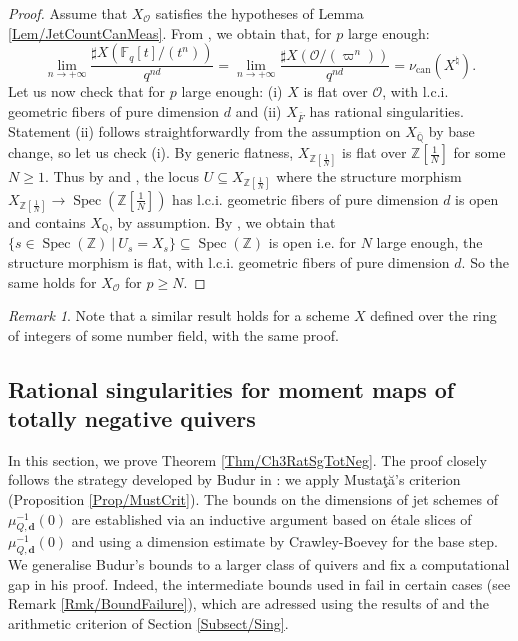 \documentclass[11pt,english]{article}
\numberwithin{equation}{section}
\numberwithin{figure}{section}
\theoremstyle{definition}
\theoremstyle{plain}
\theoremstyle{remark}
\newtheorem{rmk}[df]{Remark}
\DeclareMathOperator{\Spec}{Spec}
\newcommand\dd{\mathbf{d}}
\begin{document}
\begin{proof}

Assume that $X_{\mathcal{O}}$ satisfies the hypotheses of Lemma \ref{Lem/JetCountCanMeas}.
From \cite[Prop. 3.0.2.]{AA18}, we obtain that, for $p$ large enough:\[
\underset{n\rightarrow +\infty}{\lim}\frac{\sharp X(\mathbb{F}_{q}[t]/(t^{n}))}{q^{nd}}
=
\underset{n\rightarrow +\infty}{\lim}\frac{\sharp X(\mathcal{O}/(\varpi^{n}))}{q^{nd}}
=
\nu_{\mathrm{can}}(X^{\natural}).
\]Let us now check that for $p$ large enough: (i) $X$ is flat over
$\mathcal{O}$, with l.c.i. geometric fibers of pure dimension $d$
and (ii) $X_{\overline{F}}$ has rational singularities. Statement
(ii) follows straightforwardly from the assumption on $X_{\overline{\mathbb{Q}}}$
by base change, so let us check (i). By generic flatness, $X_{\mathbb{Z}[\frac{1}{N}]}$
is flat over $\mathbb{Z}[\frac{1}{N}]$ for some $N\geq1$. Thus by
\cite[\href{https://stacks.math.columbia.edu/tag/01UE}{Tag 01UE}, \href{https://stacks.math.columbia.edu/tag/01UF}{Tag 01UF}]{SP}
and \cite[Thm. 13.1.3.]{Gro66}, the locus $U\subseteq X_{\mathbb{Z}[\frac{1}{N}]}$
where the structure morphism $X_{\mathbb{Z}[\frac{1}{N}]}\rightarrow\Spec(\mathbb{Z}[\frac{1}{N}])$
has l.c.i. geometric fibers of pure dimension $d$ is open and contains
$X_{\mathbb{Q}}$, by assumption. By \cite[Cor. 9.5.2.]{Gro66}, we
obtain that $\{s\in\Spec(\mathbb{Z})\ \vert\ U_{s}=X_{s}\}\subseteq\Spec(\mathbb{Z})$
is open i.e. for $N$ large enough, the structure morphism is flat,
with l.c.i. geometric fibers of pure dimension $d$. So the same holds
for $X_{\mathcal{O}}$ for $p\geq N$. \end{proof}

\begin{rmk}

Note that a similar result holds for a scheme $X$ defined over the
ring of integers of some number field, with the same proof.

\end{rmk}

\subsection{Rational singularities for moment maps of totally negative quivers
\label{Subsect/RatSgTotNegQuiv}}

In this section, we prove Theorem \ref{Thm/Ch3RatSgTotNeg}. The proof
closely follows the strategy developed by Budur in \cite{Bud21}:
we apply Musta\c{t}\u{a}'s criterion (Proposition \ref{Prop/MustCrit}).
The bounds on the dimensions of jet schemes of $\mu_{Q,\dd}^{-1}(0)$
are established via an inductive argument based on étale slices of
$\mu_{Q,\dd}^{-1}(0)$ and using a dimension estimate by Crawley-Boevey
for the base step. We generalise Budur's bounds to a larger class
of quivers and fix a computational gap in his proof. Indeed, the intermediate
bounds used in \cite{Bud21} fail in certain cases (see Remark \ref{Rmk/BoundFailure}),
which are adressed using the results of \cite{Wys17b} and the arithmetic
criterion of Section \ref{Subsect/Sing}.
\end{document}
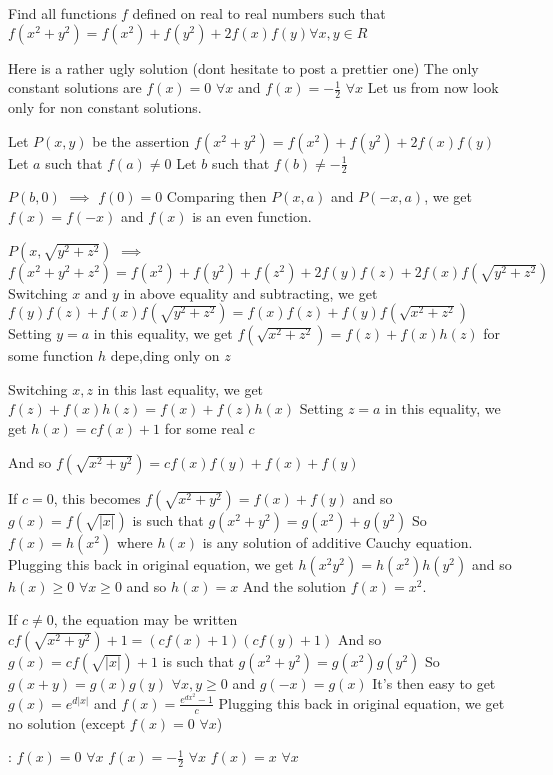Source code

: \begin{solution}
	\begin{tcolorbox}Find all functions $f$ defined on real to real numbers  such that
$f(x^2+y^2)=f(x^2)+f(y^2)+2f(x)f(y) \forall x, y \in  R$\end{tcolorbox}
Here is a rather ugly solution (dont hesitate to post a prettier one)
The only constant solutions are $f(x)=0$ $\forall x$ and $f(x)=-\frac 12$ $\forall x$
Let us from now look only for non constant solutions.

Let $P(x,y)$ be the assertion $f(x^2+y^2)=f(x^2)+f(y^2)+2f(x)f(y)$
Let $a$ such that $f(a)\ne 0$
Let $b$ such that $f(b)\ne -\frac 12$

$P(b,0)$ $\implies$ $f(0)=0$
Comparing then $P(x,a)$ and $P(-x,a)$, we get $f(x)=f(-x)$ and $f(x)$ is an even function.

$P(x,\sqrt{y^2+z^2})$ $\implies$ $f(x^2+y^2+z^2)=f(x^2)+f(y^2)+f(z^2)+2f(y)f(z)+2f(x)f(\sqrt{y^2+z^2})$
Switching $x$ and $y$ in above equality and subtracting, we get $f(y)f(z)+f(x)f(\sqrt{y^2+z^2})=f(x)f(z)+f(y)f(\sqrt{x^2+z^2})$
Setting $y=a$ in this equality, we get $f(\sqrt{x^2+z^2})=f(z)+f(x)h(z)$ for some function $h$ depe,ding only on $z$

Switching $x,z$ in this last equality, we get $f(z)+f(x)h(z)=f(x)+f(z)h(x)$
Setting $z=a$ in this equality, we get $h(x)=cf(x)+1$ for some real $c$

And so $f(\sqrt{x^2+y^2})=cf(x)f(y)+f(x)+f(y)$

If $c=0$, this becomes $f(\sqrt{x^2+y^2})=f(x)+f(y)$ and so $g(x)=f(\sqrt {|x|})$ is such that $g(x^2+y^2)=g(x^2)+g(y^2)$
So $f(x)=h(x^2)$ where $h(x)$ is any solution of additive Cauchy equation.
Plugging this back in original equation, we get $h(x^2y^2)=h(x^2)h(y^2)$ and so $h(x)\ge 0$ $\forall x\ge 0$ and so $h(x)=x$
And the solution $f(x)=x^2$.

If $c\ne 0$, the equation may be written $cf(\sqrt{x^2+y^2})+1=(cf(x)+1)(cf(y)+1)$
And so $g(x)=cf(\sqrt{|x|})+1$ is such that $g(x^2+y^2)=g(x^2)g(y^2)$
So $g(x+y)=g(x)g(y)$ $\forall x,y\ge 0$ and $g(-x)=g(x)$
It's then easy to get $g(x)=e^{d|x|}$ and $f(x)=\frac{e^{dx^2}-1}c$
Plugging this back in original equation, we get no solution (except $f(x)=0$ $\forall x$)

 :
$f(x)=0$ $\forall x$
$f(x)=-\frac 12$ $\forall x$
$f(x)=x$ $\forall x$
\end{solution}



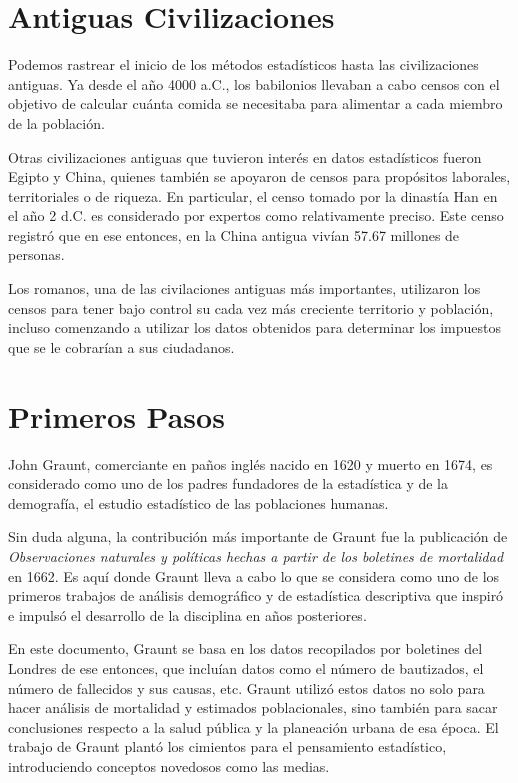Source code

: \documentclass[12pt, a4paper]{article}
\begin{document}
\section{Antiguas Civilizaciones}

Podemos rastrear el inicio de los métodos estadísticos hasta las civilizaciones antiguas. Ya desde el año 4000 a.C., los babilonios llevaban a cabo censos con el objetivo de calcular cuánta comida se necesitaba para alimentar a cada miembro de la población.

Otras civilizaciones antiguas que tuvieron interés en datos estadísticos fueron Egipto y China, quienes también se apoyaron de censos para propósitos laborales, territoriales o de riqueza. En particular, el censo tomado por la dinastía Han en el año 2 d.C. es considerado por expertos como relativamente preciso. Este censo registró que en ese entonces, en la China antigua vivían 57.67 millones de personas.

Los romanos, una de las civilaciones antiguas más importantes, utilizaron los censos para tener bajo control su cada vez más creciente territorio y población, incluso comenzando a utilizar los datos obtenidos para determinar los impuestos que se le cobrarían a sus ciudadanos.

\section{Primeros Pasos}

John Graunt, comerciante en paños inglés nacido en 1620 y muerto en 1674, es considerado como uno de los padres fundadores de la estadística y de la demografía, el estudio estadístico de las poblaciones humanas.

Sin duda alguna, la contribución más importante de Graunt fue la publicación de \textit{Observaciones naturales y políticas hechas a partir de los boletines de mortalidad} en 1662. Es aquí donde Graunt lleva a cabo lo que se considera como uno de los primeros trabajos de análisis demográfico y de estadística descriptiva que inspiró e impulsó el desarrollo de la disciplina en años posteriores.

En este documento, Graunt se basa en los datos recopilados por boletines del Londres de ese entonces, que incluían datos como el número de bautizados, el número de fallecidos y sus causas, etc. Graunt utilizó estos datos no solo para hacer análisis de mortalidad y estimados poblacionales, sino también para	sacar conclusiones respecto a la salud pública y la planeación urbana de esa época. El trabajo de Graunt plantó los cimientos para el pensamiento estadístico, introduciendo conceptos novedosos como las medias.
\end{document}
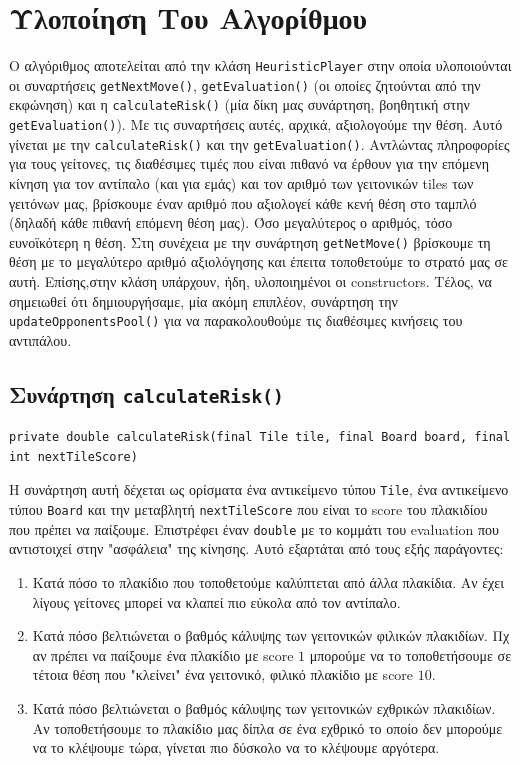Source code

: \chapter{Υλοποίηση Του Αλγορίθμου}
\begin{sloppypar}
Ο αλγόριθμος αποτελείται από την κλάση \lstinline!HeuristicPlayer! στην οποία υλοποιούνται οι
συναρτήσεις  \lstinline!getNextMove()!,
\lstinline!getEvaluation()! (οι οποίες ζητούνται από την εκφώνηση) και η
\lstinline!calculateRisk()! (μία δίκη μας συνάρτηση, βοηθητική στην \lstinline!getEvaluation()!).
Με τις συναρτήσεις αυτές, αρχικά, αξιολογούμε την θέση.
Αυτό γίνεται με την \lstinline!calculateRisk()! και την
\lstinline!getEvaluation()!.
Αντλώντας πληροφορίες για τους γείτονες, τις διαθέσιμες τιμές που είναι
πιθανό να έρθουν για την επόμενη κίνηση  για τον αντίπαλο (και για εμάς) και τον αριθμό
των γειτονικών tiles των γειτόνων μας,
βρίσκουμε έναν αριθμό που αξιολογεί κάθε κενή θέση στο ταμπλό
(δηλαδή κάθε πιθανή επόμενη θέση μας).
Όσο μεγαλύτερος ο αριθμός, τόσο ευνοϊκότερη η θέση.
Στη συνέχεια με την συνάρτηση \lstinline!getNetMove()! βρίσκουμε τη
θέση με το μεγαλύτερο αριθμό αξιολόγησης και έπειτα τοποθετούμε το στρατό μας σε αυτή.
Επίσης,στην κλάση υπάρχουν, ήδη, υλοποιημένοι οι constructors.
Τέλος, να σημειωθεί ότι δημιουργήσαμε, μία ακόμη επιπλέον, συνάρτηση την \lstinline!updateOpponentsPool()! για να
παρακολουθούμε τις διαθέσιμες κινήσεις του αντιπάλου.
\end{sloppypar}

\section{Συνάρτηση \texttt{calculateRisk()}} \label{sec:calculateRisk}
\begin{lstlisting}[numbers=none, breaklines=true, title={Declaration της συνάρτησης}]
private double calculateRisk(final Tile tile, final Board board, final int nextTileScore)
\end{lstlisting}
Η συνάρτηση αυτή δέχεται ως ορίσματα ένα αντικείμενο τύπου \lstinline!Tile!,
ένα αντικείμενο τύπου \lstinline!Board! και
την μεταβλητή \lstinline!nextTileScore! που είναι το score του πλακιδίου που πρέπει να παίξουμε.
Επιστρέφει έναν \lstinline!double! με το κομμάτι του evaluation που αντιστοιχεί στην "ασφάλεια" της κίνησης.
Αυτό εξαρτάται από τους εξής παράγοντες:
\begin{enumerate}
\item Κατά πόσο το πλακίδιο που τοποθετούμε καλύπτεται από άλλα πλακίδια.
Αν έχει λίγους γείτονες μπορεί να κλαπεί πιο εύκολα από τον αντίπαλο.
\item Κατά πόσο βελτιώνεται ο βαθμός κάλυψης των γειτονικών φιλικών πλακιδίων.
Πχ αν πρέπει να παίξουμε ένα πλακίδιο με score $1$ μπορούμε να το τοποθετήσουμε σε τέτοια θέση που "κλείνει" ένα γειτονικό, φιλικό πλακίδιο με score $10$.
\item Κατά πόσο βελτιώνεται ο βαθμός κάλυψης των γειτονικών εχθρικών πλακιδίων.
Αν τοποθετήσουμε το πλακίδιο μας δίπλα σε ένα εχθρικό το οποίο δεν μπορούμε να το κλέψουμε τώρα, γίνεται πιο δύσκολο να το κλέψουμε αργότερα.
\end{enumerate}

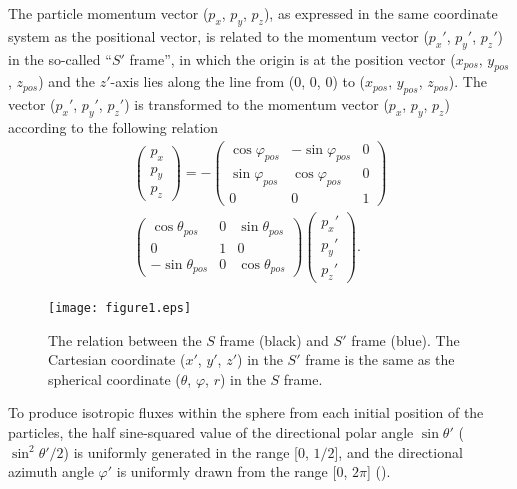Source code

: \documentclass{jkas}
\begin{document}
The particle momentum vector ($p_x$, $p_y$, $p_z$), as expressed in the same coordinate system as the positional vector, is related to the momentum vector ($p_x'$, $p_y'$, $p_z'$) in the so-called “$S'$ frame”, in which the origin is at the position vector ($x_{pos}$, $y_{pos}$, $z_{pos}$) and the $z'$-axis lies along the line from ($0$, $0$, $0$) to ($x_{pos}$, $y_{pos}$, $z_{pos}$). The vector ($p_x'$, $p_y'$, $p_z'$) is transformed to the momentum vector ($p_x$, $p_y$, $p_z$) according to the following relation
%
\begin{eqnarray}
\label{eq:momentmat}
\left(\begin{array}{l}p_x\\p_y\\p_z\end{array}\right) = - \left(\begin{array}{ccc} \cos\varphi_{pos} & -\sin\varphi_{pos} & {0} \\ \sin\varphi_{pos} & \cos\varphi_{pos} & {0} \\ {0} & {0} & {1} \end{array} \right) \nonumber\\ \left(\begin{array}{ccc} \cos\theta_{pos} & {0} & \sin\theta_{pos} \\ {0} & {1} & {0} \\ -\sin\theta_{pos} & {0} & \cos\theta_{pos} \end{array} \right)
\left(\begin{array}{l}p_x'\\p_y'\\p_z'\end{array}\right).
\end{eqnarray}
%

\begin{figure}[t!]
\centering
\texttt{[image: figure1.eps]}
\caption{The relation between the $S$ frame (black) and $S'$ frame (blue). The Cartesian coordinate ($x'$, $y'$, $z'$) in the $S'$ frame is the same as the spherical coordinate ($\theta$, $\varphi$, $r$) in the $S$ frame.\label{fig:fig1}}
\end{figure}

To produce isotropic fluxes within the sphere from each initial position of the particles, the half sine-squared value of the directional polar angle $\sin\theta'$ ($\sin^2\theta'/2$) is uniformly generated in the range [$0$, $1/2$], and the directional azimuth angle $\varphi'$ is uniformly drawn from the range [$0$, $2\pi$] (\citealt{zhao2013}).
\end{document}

******

■ PROBLEM
Count how many lines in the entries hold "tcolorbox" and reply with that number alone.

■ TASK OUTPUT
2